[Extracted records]
= = = = =

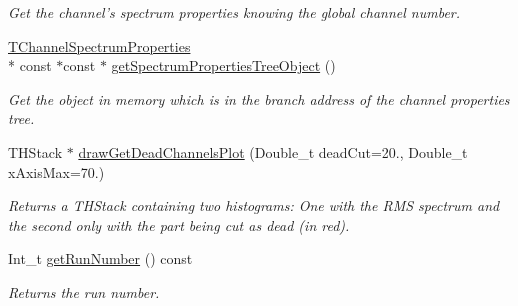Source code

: \begin{DoxyCompactItemize}
\begin{DoxyCompactList}\small\item\em Get the channel's spectrum properties knowing the global channel number. \end{DoxyCompactList}\item 
\hyperlink{class_t_channel_spectrum_properties}{T\-Channel\-Spectrum\-Properties} \\*
const $\ast$const $\ast$ \hyperlink{class_spectrum_properties_run_info_a13a12de80cf8fce594345616da473856}{get\-Spectrum\-Properties\-Tree\-Object} ()
\begin{DoxyCompactList}\small\item\em Get the object in memory which is in the branch address of the channel properties tree. \end{DoxyCompactList}\item 
T\-H\-Stack $\ast$ \hyperlink{class_spectrum_properties_run_info_a4cce9dcb12a35b4c43d6e6efdd906b01}{draw\-Get\-Dead\-Channels\-Plot} (Double\-\_\-t dead\-Cut=20., Double\-\_\-t x\-Axis\-Max=70.)
\begin{DoxyCompactList}\small\item\em Returns a T\-H\-Stack containing two histograms\-: One with the R\-M\-S spectrum and the second only with the part being cut as dead (in red). \end{DoxyCompactList}\item 
Int\-\_\-t \hyperlink{class_spectrum_properties_run_info_a54c0276d0cfdda159644c833ef35a492}{get\-Run\-Number} () const 
\begin{DoxyCompactList}\small\item\em Returns the run number. \end{DoxyCompactList}\end{DoxyCompactItemize}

= = = = =

▶ ACTIVITY: Excluding the pictures, transcribe all of the entries exactly.

▶ ANSWER AREA:
Source code

: \begin{DoxyCompactItemize}
\begin{DoxyCompactList}\small\item\em Get the channel's spectrum properties knowing the global channel number. \end{DoxyCompactList}\item 
\hyperlink{class_t_channel_spectrum_properties}{T\-Channel\-Spectrum\-Properties} \\*
const $\ast$const $\ast$ \hyperlink{class_spectrum_properties_run_info_a13a12de80cf8fce594345616da473856}{get\-Spectrum\-Properties\-Tree\-Object} ()
\begin{DoxyCompactList}\small\item\em Get the object in memory which is in the branch address of the channel properties tree. \end{DoxyCompactList}\item 
T\-H\-Stack $\ast$ \hyperlink{class_spectrum_properties_run_info_a4cce9dcb12a35b4c43d6e6efdd906b01}{draw\-Get\-Dead\-Channels\-Plot} (Double\-\_\-t dead\-Cut=20., Double\-\_\-t x\-Axis\-Max=70.)
\begin{DoxyCompactList}\small\item\em Returns a T\-H\-Stack containing two histograms\-: One with the R\-M\-S spectrum and the second only with the part being cut as dead (in red). \end{DoxyCompactList}\item 
Int\-\_\-t \hyperlink{class_spectrum_properties_run_info_a54c0276d0cfdda159644c833ef35a492}{get\-Run\-Number} () const 
\begin{DoxyCompactList}\small\item\em Returns the run number. \end{DoxyCompactList}\end{DoxyCompactItemize}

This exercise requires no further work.